LONDRES, 2 juin (Reuters) - La demande mondiale en pétrole diminue plus rapidement qu'on le prévoyait initialement en raison de la faiblesse de la consommation observée dans certains grands pays consommateurs, a déclaré lundi le directeur général de l'Agence internationale de l'énergie (AIE).
L'Agence pourrait donc réviser de nouveau en baisse sa prévision de la croissance de la demande mondiale, a prévenu Nobuo Tanaka.
Il a également reconnu qu'une projection de l'ordre de 100 millions de barils par jour pour l'approvisionnement en pétrole en 2030 était "plus raisonnable" que l'estimation plus élevée avancée jusqu'ici par l'AIE, et dont certains responsables du secteur pétroliers ont estimé qu'elle risquait de ne pas se concrétiser.
"Nous disons que nous pourrions observer un ralentissement supplémentaire de la demande dans le rapport de juin", a-t-il dit. "Nous pensons que la demande est bel et bien en train de ralentir, en particulier dans les pays de l'OCDE." Ces propos viennent étayer l'hypothèse selon laquelle la flambée des cours du brut, qui ont atteint de nouveaux records historiques fin mai, ralentit la consommation de produits pétroliers à travers les pays industrialisés.

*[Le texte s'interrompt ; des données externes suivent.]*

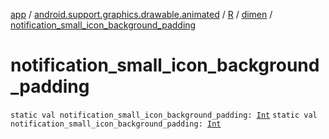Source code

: [app](../../../index.md) / [android.support.graphics.drawable.animated](../../index.md) / [R](../index.md) / [dimen](index.md) / [notification_small_icon_background_padding](.)

# notification_small_icon_background_padding

`static val notification_small_icon_background_padding: `[`Int`](https://kotlinlang.org/api/latest/jvm/stdlib/kotlin/-int/index.html)
`static val notification_small_icon_background_padding: `[`Int`](https://kotlinlang.org/api/latest/jvm/stdlib/kotlin/-int/index.html)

L'AIE vise désormais une hausse de 1,03 million de barils par jour de la demande pétrolière mondiale en 2008. En juillet dernier, elle tablait sur une hausse plus de deux fois supérieure, avec une estimation à 2,2 millions de bpj.
Le prochain rapport de l'AIE sur le marché pétrolier est programmé pour le 10 juin.
Le président de l'Opep Chakib Khelil a déclaré pour sa part s'attendre à ce que la demande pétrolière mondiale baisse cette année à cause des risques de récession et de la croissance des énergies vertes alternatives.
Selon des propos rapportés lundi par le mensuel marocain Economie et Entreprises, il a également imputé les prix actuellement élevés du baril aux tensions géopolitiques, à la spéculation et à la baisse du dollar. /GG (Alex Lawler, version française Gilles Guillaume)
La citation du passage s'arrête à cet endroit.